|Massoud Barzani, president of the Kurdistan Regional Government, helped broker the political deal [REUTERS]|
Iraqi politicians have broken an eight-month political impasse by agreeing to take part in a new unity government headed by the incumbent prime minister, Nouri al-Maliki.
The Sunni-backed Iraqiya coalition, which had been opposing al-Maliki’s continuation in power, has decided to join his government.
“This is a great victory for Iraqi people, which regretfully came at a late stage,” Massoud Barzani, the president of the semi-autonomous Kurdistan region, said on Thursday after brokering the unity deal.
Iraqiya will join the Kurdish alliance in supporting another four-year term for al-Maliki following months of contentious negotiations.
The parliament convened in Baghdad, the capital, on Thursday for only the second time since an inconclusive March 7 election left Iraq without a government.
As first orders of business, members of parliament were to approve the power-sharing deal, appoint a new speaker and his deputies, and appoint the president and prime minister.
The positions of president and prime minister were set to go unchanged, but lawmakers voted in a new face, Sunni Arab politician Osama al-Nujaifi, as speaker of parliament.
Al-Nujaifi is a member of the Iraqiya party and maintains a power base in the north, particularly in Mosul, the city of his birth. Though his Arab nationalist attitudes reportedly caused problems with the Kurds, al-Nujaifi visited Arbil, the Kurdish capital, during government-formation talks.
Rounding out the country’s three major government positions, Jalal Talabani, leader of the Kurdish political coalition, is set to retain the largely ceremonial position of president.
Meanwhile, Iyad Allawi, a former prime minister and head of Iraqiya who is also favoured by the US, is expected to become the leader of a newly created Council for National Strategy, which will have authority over security.
Rageh said the strategic council is intended to serve as a check on the prime minister’s power.

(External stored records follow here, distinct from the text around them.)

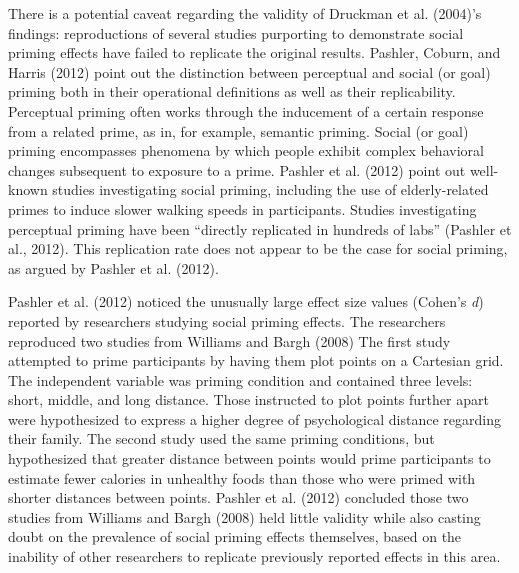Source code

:\documentclass[,man]{apa6}
\begin{document}
There is a potential caveat regarding the validity of Druckman et al.
(2004)'s findings: reproductions of several studies purporting to
demonstrate social priming effects have failed to replicate the original
results. Pashler, Coburn, and Harris (2012) point out the distinction
between perceptual and social (or goal) priming both in their
operational definitions as well as their replicability. Perceptual
priming often works through the inducement of a certain response from a
related prime, as in, for example, semantic priming. Social (or goal)
priming encompasses phenomena by which people exhibit complex behavioral
changes subsequent to exposure to a prime. Pashler et al. (2012) point
out well-known studies investigating social priming, including the use
of elderly-related primes to induce slower walking speeds in
participants. Studies investigating perceptual priming have been
\enquote{directly replicated in hundreds of labs} (Pashler et al.,
2012). This replication rate does not appear to be the case for social
priming, as argued by Pashler et al. (2012).

Pashler et al. (2012) noticed the unusually large effect size values
(Cohen's \emph{d}) reported by researchers studying social priming
effects. The researchers reproduced two studies from Williams and Bargh
(2008) The first study attempted to prime participants by having them
plot points on a Cartesian grid. The independent variable was priming
condition and contained three levels: short, middle, and long distance.
Those instructed to plot points further apart were hypothesized to
express a higher degree of psychological distance regarding their
family. The second study used the same priming conditions, but
hypothesized that greater distance between points would prime
participants to estimate fewer calories in unhealthy foods than those
who were primed with shorter distances between points. Pashler et al.
(2012) concluded those two studies from Williams and Bargh (2008) held
little validity while also casting doubt on the prevalence of social
priming effects themselves, based on the inability of other researchers
to replicate previously reported effects in this area.
\end{document}
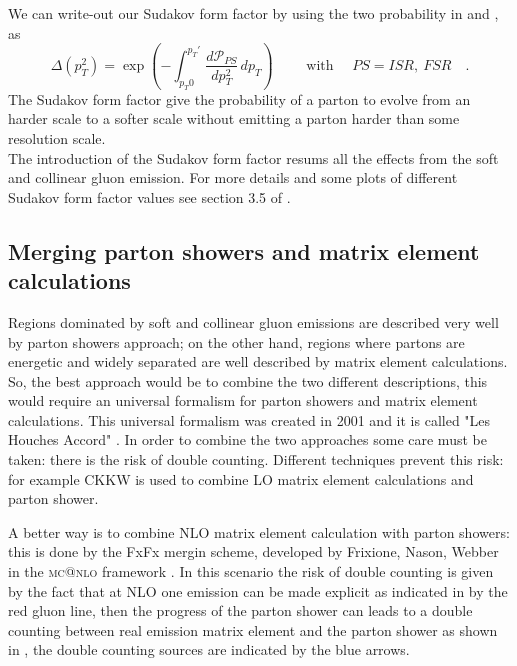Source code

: We can write-out our Sudakov form factor by using the two probability in  and , as
\begin{equation}
	\Delta(p_T^2)=\exp\left( -\displaystyle\int_{p_T0}^{p_T'} \frac{d\mathcal{P}_{PS}}{dp_T^2} \,dp_T\right) \qquad\text{ with } \quad PS=ISR,\ FSR \quad.
	\label{eq:sudakovFormFactor}
\end{equation}
The Sudakov form factor give the probability of a parton to evolve from an harder scale to a softer scale without emitting a parton harder than some resolution scale. 
\\
The introduction of the Sudakov form factor resums all the effects from the soft and collinear gluon emission. For more details and some plots of different Sudakov form factor values see section 3.5 of \cite{Campbell2006}.

\subsection{Merging parton showers and matrix element calculations}

Regions dominated by soft and collinear gluon emissions are described very well by parton showers approach; on the other hand, regions where partons are  energetic and widely separated are well described by matrix element calculations.  
So, the best approach would be to combine the two different descriptions, this would require an universal formalism for parton showers and matrix element calculations. This universal formalism was created in 2001 and it is called "Les Houches Accord" \cite{LesHouchesAccord}.
In order to combine the two approaches some care must be taken: there is the risk of double counting. Different techniques prevent this risk: for example CKKW \cite{CKKW2001} is used to combine LO matrix element calculations and parton shower.


A better way is to combine NLO matrix element calculation with parton showers: this is done by the FxFx mergin scheme, developed by Frixione, Nason, Webber in the \textsc{mc@nlo} framework \cite{FxFx1,FxFx2,FxFx3,FxFx4}. In this scenario the risk of  double counting is given by the fact that at NLO one emission can be made explicit as indicated in  by the red gluon line, then the progress of the parton shower can leads to a double counting between real emission matrix element and the parton shower as shown in , the double counting sources are indicated by the blue arrows.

“Al-Maliki emerged as a clear winner … But it’s not entirely bad news for the Sunnis,” Rageh said.
“Finally, fortunately, it’s done. It’s finished. All the groups are in it,” said Mahmoud Othman, a Kurdish politician who took part in the nearly seven hours of negotiations on Wednesday.

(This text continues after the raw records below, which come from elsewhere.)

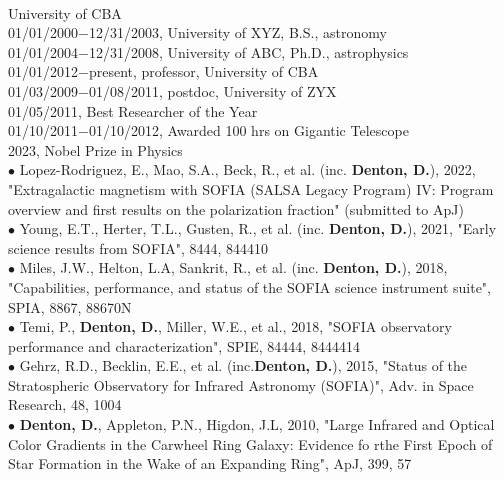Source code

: %
\\
University of CBA
\mySectionSpacing
{}\\
01/01/2000$-$12/31/2003, University of XYZ, B.S., astronomy\\
01/01/2004$-$12/31/2008, University of ABC, Ph.D., astrophysics
\mySectionSpacing
{}\\
01/01/2012$-$present, professor, University of CBA\\
01/03/2009$-$01/08/2011, postdoc, University of ZYX
\mySectionSpacing
{}\\
01/05/2011, Best Researcher of the Year\\
01/10/2011$-$01/10/2012, Awarded 100 hrs on Gigantic Telescope\\
2023, Nobel Prize in Physics
\mySectionSpacing
{}\\
{\scriptsize{$\bullet$}} Lopez-Rodriguez, E., Mao, S.A., Beck, R., et al. (inc. \textbf{Denton, D.}), 2022, "Extragalactic magnetism with SOFIA (SALSA Legacy Program) IV: Program overview and first results on the polarization fraction" (submitted to ApJ)\\
{\scriptsize{$\bullet$}} Young, E.T., Herter, T.L., Gusten, R., et al. (inc. \textbf{Denton, D.}), 2021, "Early science results from SOFIA", 8444, 844410\\
{\scriptsize{$\bullet$}} Miles, J.W., Helton, L.A, Sankrit, R., et al. (inc. \textbf{Denton, D.}), 2018, "Capabilities, performance, and status of the SOFIA science instrument suite", SPIA, 8867, 88670N\\
{\scriptsize{$\bullet$}} Temi, P., \textbf{Denton, D.}, Miller, W.E., et al., 2018, "SOFIA observatory performance and characterization", SPIE, 84444, 8444414\\
{\scriptsize{$\bullet$}} Gehrz, R.D., Becklin, E.E., et al. (inc.\textbf{Denton, D.}), 2015, "Status of the Stratospheric Observatory for Infrared Astronomy (SOFIA)", Adv. in Space Research, 48, 1004\\
{\scriptsize{$\bullet$}} \textbf{Denton, D.}, Appleton, P.N., Higdon, J.L, 2010, "Large Infrared and Optical Color Gradients in the Carwheel Ring Galaxy: Evidence fo rthe First Epoch of Star Formation in the Wake of an Expanding Ring", ApJ, 399, 57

Ali al-Dabbagh, a government spokesman and member of al-Maliki’s State of Law coalition, said Iraqiya had decided after extensive talks to accept the parliament speaker’s job and cede al-Maliki the prime minister’s position.

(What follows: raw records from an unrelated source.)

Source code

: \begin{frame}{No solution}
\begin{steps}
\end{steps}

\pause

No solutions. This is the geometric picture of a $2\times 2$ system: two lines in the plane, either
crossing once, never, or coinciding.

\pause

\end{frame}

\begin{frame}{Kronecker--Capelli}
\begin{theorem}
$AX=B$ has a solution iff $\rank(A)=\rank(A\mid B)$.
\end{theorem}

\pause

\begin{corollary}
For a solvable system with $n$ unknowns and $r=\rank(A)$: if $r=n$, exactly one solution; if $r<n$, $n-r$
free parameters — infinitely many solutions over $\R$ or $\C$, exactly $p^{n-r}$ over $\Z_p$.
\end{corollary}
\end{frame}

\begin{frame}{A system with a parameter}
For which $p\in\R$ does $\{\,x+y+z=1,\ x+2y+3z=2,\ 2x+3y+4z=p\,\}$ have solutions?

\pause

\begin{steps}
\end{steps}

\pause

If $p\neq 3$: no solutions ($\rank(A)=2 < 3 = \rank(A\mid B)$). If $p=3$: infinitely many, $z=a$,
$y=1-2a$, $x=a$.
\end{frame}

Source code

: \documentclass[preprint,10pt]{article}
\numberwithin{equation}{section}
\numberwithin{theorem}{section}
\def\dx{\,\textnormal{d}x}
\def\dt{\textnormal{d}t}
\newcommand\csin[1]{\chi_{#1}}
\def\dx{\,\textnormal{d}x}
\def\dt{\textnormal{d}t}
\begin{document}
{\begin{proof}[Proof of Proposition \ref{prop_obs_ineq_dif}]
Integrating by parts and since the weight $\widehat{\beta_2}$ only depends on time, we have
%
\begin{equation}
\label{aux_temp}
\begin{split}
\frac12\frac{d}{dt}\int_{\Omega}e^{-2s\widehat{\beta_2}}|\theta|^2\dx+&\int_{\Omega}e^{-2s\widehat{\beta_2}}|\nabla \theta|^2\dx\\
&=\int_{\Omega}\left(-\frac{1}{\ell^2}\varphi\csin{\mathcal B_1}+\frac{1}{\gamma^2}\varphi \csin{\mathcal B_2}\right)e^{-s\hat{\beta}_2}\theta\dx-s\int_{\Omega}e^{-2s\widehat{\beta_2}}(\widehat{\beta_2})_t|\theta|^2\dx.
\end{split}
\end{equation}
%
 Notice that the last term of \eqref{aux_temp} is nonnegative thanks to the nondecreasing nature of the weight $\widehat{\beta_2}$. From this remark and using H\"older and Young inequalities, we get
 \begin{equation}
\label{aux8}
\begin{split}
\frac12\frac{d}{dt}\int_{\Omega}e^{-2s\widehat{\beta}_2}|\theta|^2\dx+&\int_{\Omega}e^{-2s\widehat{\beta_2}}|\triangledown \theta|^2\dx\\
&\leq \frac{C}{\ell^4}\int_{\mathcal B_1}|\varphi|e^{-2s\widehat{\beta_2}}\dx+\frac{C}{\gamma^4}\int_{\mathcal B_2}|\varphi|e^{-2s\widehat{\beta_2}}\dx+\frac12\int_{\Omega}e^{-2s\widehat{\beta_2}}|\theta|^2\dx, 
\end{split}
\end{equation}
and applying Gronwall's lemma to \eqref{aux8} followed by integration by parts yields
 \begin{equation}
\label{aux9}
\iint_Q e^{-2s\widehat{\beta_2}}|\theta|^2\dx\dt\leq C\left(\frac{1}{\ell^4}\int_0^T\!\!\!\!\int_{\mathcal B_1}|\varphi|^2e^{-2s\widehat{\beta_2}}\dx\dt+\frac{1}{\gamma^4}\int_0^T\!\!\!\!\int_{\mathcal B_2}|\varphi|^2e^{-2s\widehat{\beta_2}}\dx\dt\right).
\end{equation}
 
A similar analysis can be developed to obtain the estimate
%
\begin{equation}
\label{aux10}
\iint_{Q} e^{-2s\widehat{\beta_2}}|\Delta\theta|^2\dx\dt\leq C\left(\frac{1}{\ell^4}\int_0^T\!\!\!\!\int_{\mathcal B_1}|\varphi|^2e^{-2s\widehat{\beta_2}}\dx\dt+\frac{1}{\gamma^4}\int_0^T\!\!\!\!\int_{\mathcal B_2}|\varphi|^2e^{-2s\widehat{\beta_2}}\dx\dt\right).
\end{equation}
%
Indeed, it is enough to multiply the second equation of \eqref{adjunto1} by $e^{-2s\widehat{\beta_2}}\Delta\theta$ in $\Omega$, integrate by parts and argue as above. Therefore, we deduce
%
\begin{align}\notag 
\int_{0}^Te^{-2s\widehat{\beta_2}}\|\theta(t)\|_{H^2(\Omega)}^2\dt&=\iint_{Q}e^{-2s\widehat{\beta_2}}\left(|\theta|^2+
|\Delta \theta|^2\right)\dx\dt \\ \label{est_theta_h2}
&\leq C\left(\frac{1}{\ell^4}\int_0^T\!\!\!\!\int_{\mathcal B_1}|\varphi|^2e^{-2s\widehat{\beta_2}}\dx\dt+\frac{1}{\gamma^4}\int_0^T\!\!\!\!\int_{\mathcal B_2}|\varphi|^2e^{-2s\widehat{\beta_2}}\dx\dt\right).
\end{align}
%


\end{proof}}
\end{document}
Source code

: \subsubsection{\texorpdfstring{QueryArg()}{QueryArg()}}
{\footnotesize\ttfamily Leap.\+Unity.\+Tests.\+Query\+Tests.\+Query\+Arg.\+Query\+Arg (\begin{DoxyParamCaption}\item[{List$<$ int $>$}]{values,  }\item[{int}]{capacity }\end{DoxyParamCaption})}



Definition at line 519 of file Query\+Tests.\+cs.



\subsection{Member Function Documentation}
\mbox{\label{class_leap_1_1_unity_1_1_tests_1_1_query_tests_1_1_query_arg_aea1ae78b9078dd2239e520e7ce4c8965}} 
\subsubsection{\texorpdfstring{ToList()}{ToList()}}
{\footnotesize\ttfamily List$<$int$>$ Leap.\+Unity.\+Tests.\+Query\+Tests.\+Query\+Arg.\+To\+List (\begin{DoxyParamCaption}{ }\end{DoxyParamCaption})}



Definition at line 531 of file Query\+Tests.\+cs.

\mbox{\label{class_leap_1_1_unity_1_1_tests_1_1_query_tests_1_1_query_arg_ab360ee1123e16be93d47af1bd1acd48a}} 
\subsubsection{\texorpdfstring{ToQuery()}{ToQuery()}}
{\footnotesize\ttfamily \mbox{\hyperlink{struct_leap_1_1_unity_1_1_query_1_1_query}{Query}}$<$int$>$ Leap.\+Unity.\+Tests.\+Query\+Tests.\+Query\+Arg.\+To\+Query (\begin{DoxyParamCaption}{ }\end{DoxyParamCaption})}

Iraq has been without a government since the March 7 vote, which gave Iraqiya two more seats than State of Law.
Neither alliance had enough seats for a majority in parliament, forcing the factions to negotiate a government.
Over the past eight months, Iraqiya had repeatedly rejected another al-Maliki term and demanded the right to form the government as the top vote winner in the election.
Politicians from the National Alliance party, led by former prime minister Ibrahim al-Jaafari and including Shia cleric Muqtada al-Sadr, said they would proceed with government formation as long as they had a political majority – even if other blocs chose to boycott Thursday’s parliamentary session.
“We do not imagine a government that does not represent all Iraq’s factions … But the government does not and will not stop, God forbid, if a list stays behind,” al-Jaafari said.
Parliament met briefly in June, but politicians said they needed more time to decide who would hold the highest offices.
Last month, Iraq’s high court ordered parliament to resume its sessions, putting pressure on politicians to expedite a deal.
Despite receding Shia-Sunni violence, the long parliamentary deadlock has fuelled tension as US forces prepare to withdraw in 2011.
A series of attacks on Christian targets across Baghdad on Wednesday stirred renewed fear in the minority community.
The bomb and mortar blasts occurred just 10 days after a bloody siege at a Catholic cathedral in the capital that killed 52 people.